If you have access to dead leaves in the fall and grass clippings during the warmer months, this method is for you. If you have chickens or other animals to provide manure, this method is especially for you.
Excuses People Use for Not Gardening
"You're so lucky to have all that land, and animals to provide compost. I live in an apartment/in town, so that's why I don't garden. If I had enough land like you do, I would garden."
"That's nice that you can grow your own food, but I actually have a job. You don't work, so you have time to spend all day in the garden."
"I liked your book about eating for $10.00 per week. But it doesn't really apply to me because I don't have a garden. How am I supposed to spend that little on food if I don't have a garden?"
Some people are honest and just say they don't want to have a garden. That's great!! You don't have to have a garden to have a worthy life. If you don't want to garden, the conversation can stop right here.
I'm not being judgy by trying to get you to garden- it's just an easy way to save a lot of money on food (especially organic food, which I know a lot of my readers like). If you are trying to pinch pennies and there is any way possible for you to have a garden, I think you should at least try it. And then try it a few more ways, just to make sure you're not missing anything before you call it quits.

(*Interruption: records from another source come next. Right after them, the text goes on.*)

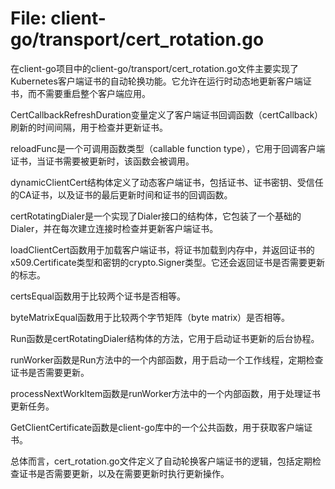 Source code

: # File: client-go/transport/cert_rotation.go

在client-go项目中的client-go/transport/cert_rotation.go文件主要实现了Kubernetes客户端证书的自动轮换功能。它允许在运行时动态地更新客户端证书，而不需要重启整个客户端应用。

CertCallbackRefreshDuration变量定义了客户端证书回调函数（certCallback）刷新的时间间隔，用于检查并更新证书。

reloadFunc是一个可调用函数类型（callable function type），它用于回调客户端证书，当证书需要被更新时，该函数会被调用。

dynamicClientCert结构体定义了动态客户端证书，包括证书、证书密钥、受信任的CA证书，以及证书的最后更新时间和证书的回调函数。

certRotatingDialer是一个实现了Dialer接口的结构体，它包装了一个基础的Dialer，并在每次建立连接时检查并更新客户端证书。

loadClientCert函数用于加载客户端证书，将证书加载到内存中，并返回证书的x509.Certificate类型和密钥的crypto.Signer类型。它还会返回证书是否需要更新的标志。

certsEqual函数用于比较两个证书是否相等。

byteMatrixEqual函数用于比较两个字节矩阵（byte matrix）是否相等。

Run函数是certRotatingDialer结构体的方法，它用于启动证书更新的后台协程。

runWorker函数是Run方法中的一个内部函数，用于启动一个工作线程，定期检查证书是否需要更新。

processNextWorkItem函数是runWorker方法中的一个内部函数，用于处理证书更新任务。

GetClientCertificate函数是client-go库中的一个公共函数，用于获取客户端证书。

总体而言，cert_rotation.go文件定义了自动轮换客户端证书的逻辑，包括定期检查证书是否需要更新，以及在需要更新时执行更新操作。

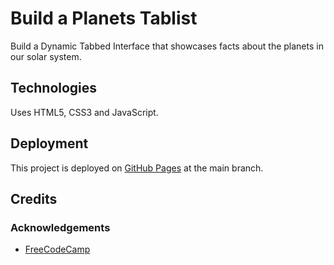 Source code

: # Build a Planets Tablist

Build a Dynamic Tabbed Interface that showcases facts about the planets in our solar system.

## Technologies

Uses HTML5, CSS3 and JavaScript.

## Deployment

This project is deployed on [GitHub Pages](https://derektypist.github.io/build-a-planets-tablist) at the main branch.

## Credits

### Acknowledgements

- [FreeCodeCamp](https://www.freecodecamp.org)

The truth is that you DON'T have to have a lot of land to garden. A little yard or even a couple of flower beds (sowed in vegetables, of course) will be enough room to grow plants to save money on food. Another truth is that I don't spend that much time growing fruit and vegetables for us to eat. I've tried to explain this in my video above. And lastly, it IS impossible to eat for $10.00 per week when you aren't growing at least some of your own food. Maybe someday I will write another book about how to eat for $20.00 per week without a garden.
Ideas for City-Dwellers
One of the drawbacks of living without a yard (for example, being in an apartment) is that you can't easily have a garden. However, your town might have a "community garden" that you can be a part of and get vegetables that way. The other thing city-dwellers can do is "spin farming", which is using other people's compost and backyards to grow plants in. You do all of the work, they provide the property, and you both split the harvest.
Thoughts On Time Management
If you don't think you have enough time to garden, evaluate all of your money-saving activities. I only save $3.00 per hour of line-drying clothes. I only save $1.00 per hour making tortillas.
If I spent 20 hours on my raised bed gardens and only harvested $100.00 worth of produce, I would still be saving $5.00 per hour.
That means my time is worth more gardening that it is line drying clothes OR making tortillas; two popular frugal activities that many people think are worth their time.
Changes for Next Year
Here are some things I plan on doing differently next year with my garden.
1. Do less row gardening and more raised bed gardening. This is always a goal!
2. If I do plant a row garden, lay down plastic instead of tilling. I discovered this year that I didn't have enough mulch material to mulch between the plants (not the rows, just the plants) in my row garden. I mulched the first few rows, but when we rototilled the pathways in between, the tiller just pulled off all of my mulch. It was kind of depressing, especially because I didn't have any more mulch. This left me hopelessly weeding in fits and starts. I despise weeding!
3. If I do a row garden next year, I will at least cut it in half. I haven't done corn or carrots well in raised beds, so those two crops will need to be in rows or patches if I decide to do them next year. However, other things can be planted in the raised beds.
4. Only grow one or two tomato plants. I will let these grow up volunteer and transplant them. Like last year, my tomatoes overtook a lot of the garden and I had way too many.
5. Work more on picking off bugs and organic pest control.
Other than those few things, I was pretty satisfied with my garden this year.
How did your garden grow? Are there some things you were very happy with, or disappointed with?